*WORK REQUEST*
Only lines containing "draw" belong in the answer, each copied from the entries below.

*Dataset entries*
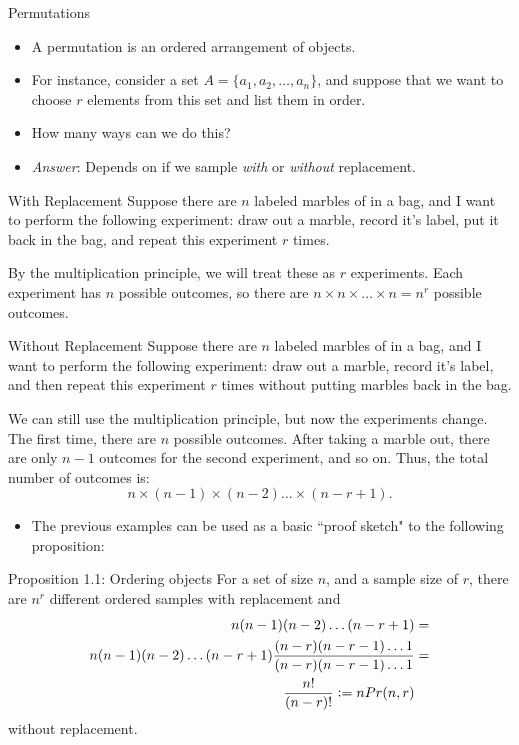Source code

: \begin{frame}[allowframebreaks]{Permutations}
  
  \begin{itemize}
    \item A \alert{permutation} is an ordered arrangement of objects.
    \item For instance, consider a set $A = \{a_1, a_2, \ldots, a_n\}$, and suppose that we want to choose $r$ elements from this set and list them in order. 
    \item How many ways can we do this? 
    \item \emph{Answer}: Depends on if we sample \emph{with} or \emph{without} replacement.
  \end{itemize}
  
  \begin{block}{With Replacement}
    Suppose there are $n$ labeled marbles of in a bag, and I want to perform the following experiment: draw out a marble, record it's label, put it back in the bag, and repeat this experiment $r$ times.
    
    By the multiplication principle, we will treat these as $r$ experiments. Each experiment has $n$ possible outcomes, so there are $n \times n \times \ldots \times n = n^r$ possible outcomes.
  \end{block}
  
    \begin{block}{Without Replacement}
    Suppose there are $n$ labeled marbles of in a bag, and I want to perform the following experiment: draw out a marble, record it's label, and then repeat this experiment $r$ times without putting marbles back in the bag.
    
    We can still use the multiplication principle, but now the experiments change. The first time, there are $n$ possible outcomes. After taking a marble out, there are only $n-1$ outcomes for the second experiment, and so on. Thus, the total number of outcomes is: 
    $$n \times (n-1) \times (n-2) \ldots \times (n-r+1).$$
  \end{block}
  
  \begin{itemize}
    \item The previous examples can be used as a basic ``proof sketch" to the following proposition:
  \end{itemize}
  
  \begin{block}{Proposition 1.1: Ordering objects}
    For a set of size $n$, and a sample size of $r$, there are $n^r$ different ordered samples with replacement and
    \begin{align*}
    n(n-1)(n-2)\ldots(n-r+1) &= \\
    n(n-1)(n-2)\ldots(n-r+1)\frac{(n-r)(n-r-1)\ldots 1}{(n-r)(n-r-1)\ldots 1} &=\\
    \frac{n!}{(n-r)!} \vcentcolon= nPr(n, r) &
    \end{align*}
    without replacement.
  \end{block}
  

\end{frame}
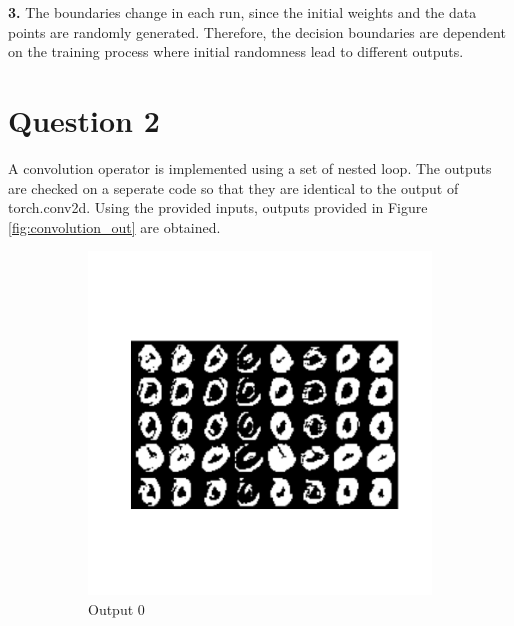 \documentclass{assignment}
\begin{document}
\textbf{3.}
The boundaries change in each run, since the initial weights and the data points are randomly generated. Therefore, the decision boundaries are dependent on the training process where initial randomness lead to different outputs.


\section{Question 2}
A convolution operator is implemented using a set of nested loop. The outputs are checked on a seperate code so that they are identical to the output of torch.conv2d. Using the provided inputs, outputs provided in Figure \ref{fig:convolution_out} are obtained.


\begin{figure}[htbp!]
    \begin{subfigure}{0.3\textwidth}
        \includegraphics[width=\textwidth]{figures/out_0.png}
        \caption{Output 0}
    \end{subfigure}\hfill
    \begin{subfigure}{0.3\textwidth}

\end{subfigure}
\end{figure}
\end{document}
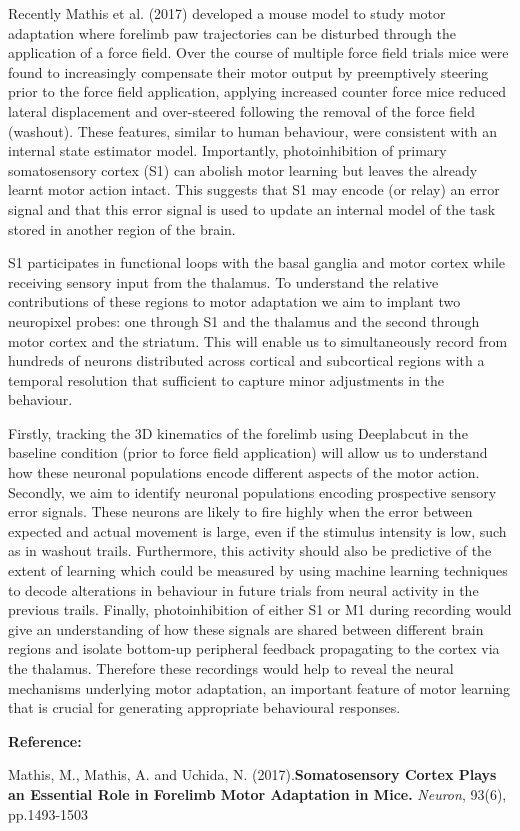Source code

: \documentclass{article}
\begin{document}
Recently Mathis et al. (2017) developed a mouse model to study motor adaptation where forelimb paw trajectories can be disturbed through the application of a force field. Over the course of multiple force field trials mice were found to increasingly compensate their motor output by preemptively steering prior to the force field application, applying increased counter force mice reduced lateral displacement and over-steered following the removal of the force field (washout). These features, similar to human behaviour, were consistent with an internal state estimator model. Importantly, photoinhibition of primary somatosensory cortex (S1) can abolish motor learning but leaves the already learnt motor action intact. This suggests that S1 may encode (or relay) an error signal and that this error signal is used to update an internal model of the task stored in another region of the brain. 

S1 participates in functional loops with the basal ganglia and motor cortex while receiving sensory input from the thalamus. To understand the relative contributions of these regions to motor adaptation we aim to implant two neuropixel probes: one through S1 and the thalamus and the second through motor cortex and the striatum. This will enable us to simultaneously record from hundreds of neurons distributed across cortical and subcortical regions with a temporal resolution that sufficient to capture minor adjustments in the behaviour. 

Firstly, tracking the 3D kinematics of the forelimb using Deeplabcut in the baseline condition (prior to force field application) will allow us to understand how these neuronal populations encode different aspects of the motor action. Secondly, we aim to identify neuronal populations encoding prospective sensory error signals.  These neurons are likely to fire highly when the error between expected and actual movement is large, even if the stimulus intensity is low, such as in washout trails.  Furthermore, this activity should also be predictive of the extent of learning which could be measured by using machine learning techniques to decode alterations in behaviour in future trials from neural activity in the previous trails. Finally, photoinhibition of either S1 or M1 during recording would give an understanding of how these signals are shared between different brain regions and isolate bottom-up peripheral feedback propagating to the cortex via the thalamus. Therefore these recordings would help to reveal the neural mechanisms underlying motor adaptation, an important feature of motor learning that is crucial for generating appropriate behavioural responses.

\textbf{Reference:}

Mathis, M., Mathis, A. and Uchida, N. (2017).\textbf{Somatosensory Cortex Plays an Essential Role in Forelimb Motor Adaptation in Mice.} \textit{Neuron}, 93(6), pp.1493-1503
\end{document}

*ANSWER SPACE*
    Suppose there are $n$ labeled marbles of in a bag, and I want to perform the following experiment: draw out a marble, record it's label, put it back in the bag, and repeat this experiment $r$ times.
    Suppose there are $n$ labeled marbles of in a bag, and I want to perform the following experiment: draw out a marble, record it's label, and then repeat this experiment $r$ times without putting marbles back in the bag.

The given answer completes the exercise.